Rok publikování 2022
Druh Článek v odborném periodiku
Časopis / Zdroj Journal of Clinical Medicine
Fakulta / Pracoviště MU

Lékařská fakulta

Citace
www https://www.mdpi.com/2077-0383/11/16/4675
Doi http://dx.doi.org/10.3390/jcm11164675
Klíčová slova hypertension; preeclampsia; proton pump inhibitors; PPIs; pregnancy; meta-analysis
Popis Evidence from preclinical studies suggests a preventive effect of proton pump inhibitors (PPIs) in preeclampsia. Recently, several epidemiological studies have described a conflicting association between the use of PPIs during pregnancy and preeclampsia risk. This study aimed to evaluate the association between PPI use and the risk of preeclampsia. We searched databases, including MEDLINE, Embase, Scopus, Web of Science Core Collection, Emcare, CINAHL, and the relevant grey literature from inception until 13 September 2021. Studies reporting the preeclampsia risk with the use of PPIs were eligible for inclusion. Literature screening, data extraction, and the risk of bias assessment were performed independently by two investigators. Random-effect meta-analysis was performed to generate relative risks (RR) and 95% confidence intervals (CI).

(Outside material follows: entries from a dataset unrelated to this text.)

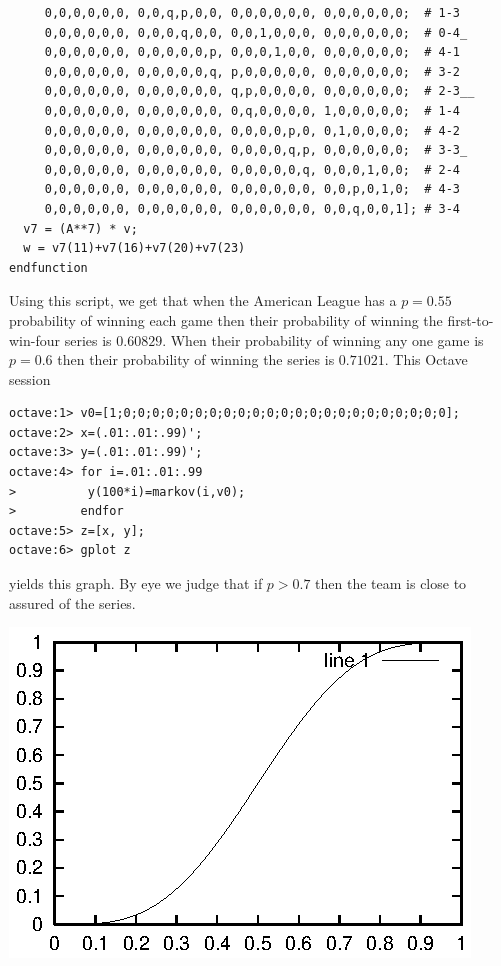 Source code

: \begin{exercises}
\begin{answer}
\begin{exparts}
\begin{lstlisting}
     0,0,0,0,0,0, 0,0,q,p,0,0, 0,0,0,0,0,0, 0,0,0,0,0,0;  # 1-3
     0,0,0,0,0,0, 0,0,0,q,0,0, 0,0,1,0,0,0, 0,0,0,0,0,0;  # 0-4_
     0,0,0,0,0,0, 0,0,0,0,0,p, 0,0,0,1,0,0, 0,0,0,0,0,0;  # 4-1
     0,0,0,0,0,0, 0,0,0,0,0,q, p,0,0,0,0,0, 0,0,0,0,0,0;  # 3-2
     0,0,0,0,0,0, 0,0,0,0,0,0, q,p,0,0,0,0, 0,0,0,0,0,0;  # 2-3__
     0,0,0,0,0,0, 0,0,0,0,0,0, 0,q,0,0,0,0, 1,0,0,0,0,0;  # 1-4
     0,0,0,0,0,0, 0,0,0,0,0,0, 0,0,0,0,p,0, 0,1,0,0,0,0;  # 4-2
     0,0,0,0,0,0, 0,0,0,0,0,0, 0,0,0,0,q,p, 0,0,0,0,0,0;  # 3-3_
     0,0,0,0,0,0, 0,0,0,0,0,0, 0,0,0,0,0,q, 0,0,0,1,0,0;  # 2-4
     0,0,0,0,0,0, 0,0,0,0,0,0, 0,0,0,0,0,0, 0,0,p,0,1,0;  # 4-3
     0,0,0,0,0,0, 0,0,0,0,0,0, 0,0,0,0,0,0, 0,0,q,0,0,1]; # 3-4
  v7 = (A**7) * v;
  w = v7(11)+v7(16)+v7(20)+v7(23)
endfunction
\end{lstlisting}
       Using this script, we get that when the American League has a
       $p=0.55$ probability of winning each game then their probability
       of winning the first-to-win-four series is $0.60829$.
       When their probability of winning any one game is $p=0.6$
       then their probability of winning the series is  
       $0.71021$.
      \partsitem This Octave session
\begin{lstlisting}
octave:1> v0=[1;0;0;0;0;0;0;0;0;0;0;0;0;0;0;0;0;0;0;0;0;0;0;0];
octave:2> x=(.01:.01:.99)';
octave:3> y=(.01:.01:.99)';
octave:4> for i=.01:.01:.99
>          y(100*i)=markov(i,v0);
>         endfor
octave:5> z=[x, y];
octave:6> gplot z
\end{lstlisting}
       yields this graph.
       By eye we judge that if $p>0.7$ then the team is close to assured
       of the series.
       \begin{center}
         \includegraphics{ws.eps}

\end{center}
\end{exparts}
\end{answer}
\end{exercises}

The risk of preeclampsia and preterm preeclampsia among women receiving PPIs during pregnancy were the primary outcomes of interest. This meta-analysis comprised three studies involving 4,877,565 pregnant women, of whom 119,017 were PPI users. The included studies were judged to have a low risk of bias. The risk of preeclampsia among pregnant women who received PPIs anytime during pregnancy was significantly increased (RR 1.27 (95% CI: 1.23–1.31)), although the increase was trivial in absolute terms (2 per 1000). The subgroup analysis revealed that the risk was increased in each of the three trimesters. The risk of preterm preeclampsia among pregnant women receiving PPIs anytime during pregnancy was not significantly increased (RR 1.04 (95% CI: 0.70–1.55)). The certainty evaluated by GRADE in these estimates was low. PPI use may be associated with a trivial increase in the risk of preeclampsia in pregnant women. There is no evidence supporting that PPI use decreases the risk of preeclampsia or preterm preeclampsia.